Diurnal rhythm in blood pressure is preserved in hypertensive mice despite therapy with mineralocorticoid receptor antagonists

Human arterial blood pressure follows a circadian rhythm, where pressure is highest during the day and lowest during the night. Patients with hypertension can have either a preserved rhythm or a dampened rhythm with a lower day-to-night difference, called "dippers" and "non-dippers", respectively. Spironolactone, eplerenone and the newer finerenone are mineralocorticoid receptor antagonists (MRAs) used for patients with resistant hypertension. In the present study, we describe the 24h diurnal cycle in blood pressure in mice with and without hypertension to test if high blood pressure induced a non-dipping phenotype. Moreover, we tested if the three MRAs affected the 24h cycles in blood pressure in the mice. Radiotelemetry devices were used to monitor blood pressure continuously in freely roaming mice (n=19). Hypertension was induced by L-nitroarginine methyl ester (L-NAME, 1 g/L) dissolved in the drinking water. A dipping phenotype was acknowledged if the nocturnal reduction in blood pressure was >10%. The 3 MRAs were administered orally once daily. Significant 24h rhythms were identified in blood pressure and 89% of the mice had a dipping phenotype at baseline.

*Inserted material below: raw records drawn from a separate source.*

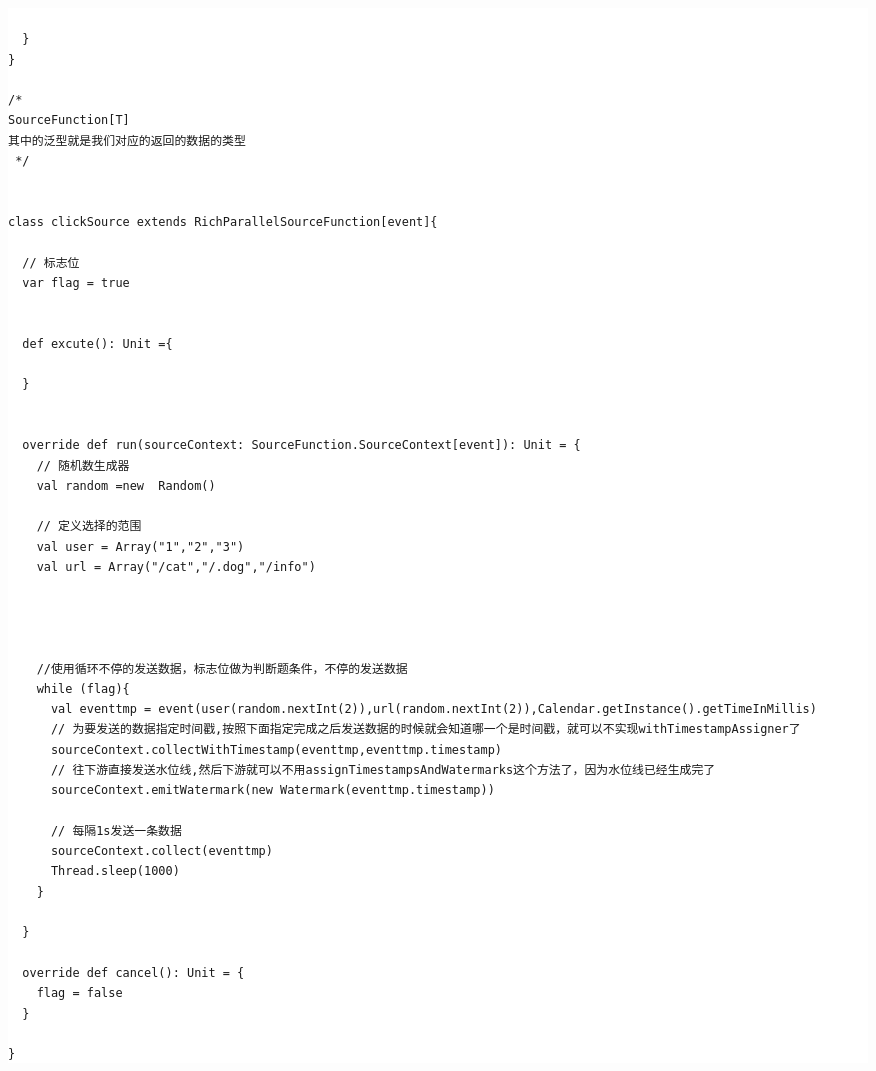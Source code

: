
 ```

  }
}

/*
SourceFunction[T]
其中的泛型就是我们对应的返回的数据的类型
 */


class clickSource extends RichParallelSourceFunction[event]{

  // 标志位
  var flag = true


  def excute(): Unit ={

  }


  override def run(sourceContext: SourceFunction.SourceContext[event]): Unit = {
    // 随机数生成器
    val random =new  Random()

    // 定义选择的范围
    val user = Array("1","2","3")
    val url = Array("/cat","/.dog","/info")




    //使用循环不停的发送数据，标志位做为判断题条件，不停的发送数据
    while (flag){
      val eventtmp = event(user(random.nextInt(2)),url(random.nextInt(2)),Calendar.getInstance().getTimeInMillis)
      // 为要发送的数据指定时间戳,按照下面指定完成之后发送数据的时候就会知道哪一个是时间戳，就可以不实现withTimestampAssigner了
      sourceContext.collectWithTimestamp(eventtmp,eventtmp.timestamp)
      // 往下游直接发送水位线,然后下游就可以不用assignTimestampsAndWatermarks这个方法了，因为水位线已经生成完了
      sourceContext.emitWatermark(new Watermark(eventtmp.timestamp))

      // 每隔1s发送一条数据
      sourceContext.collect(eventtmp)
      Thread.sleep(1000)
    }

  }

  override def cancel(): Unit = {
    flag = false
  }

}
```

Only 42% of the hypertensive mice were dippers (P>0.05 versus baseline). The MRAs at the doses tested did not change the 24h rhythm in blood pressure, and they did not restore a dipping phenotype in the non-dipping hypertensive mice. Thus, L-NAME causes hypertension in mice and induces a "non-dipper" phenotype in most of the mice. Spironolactone, eplerenone or finerenone at the selected doses do not change arterial blood pressure in hypertensive mice.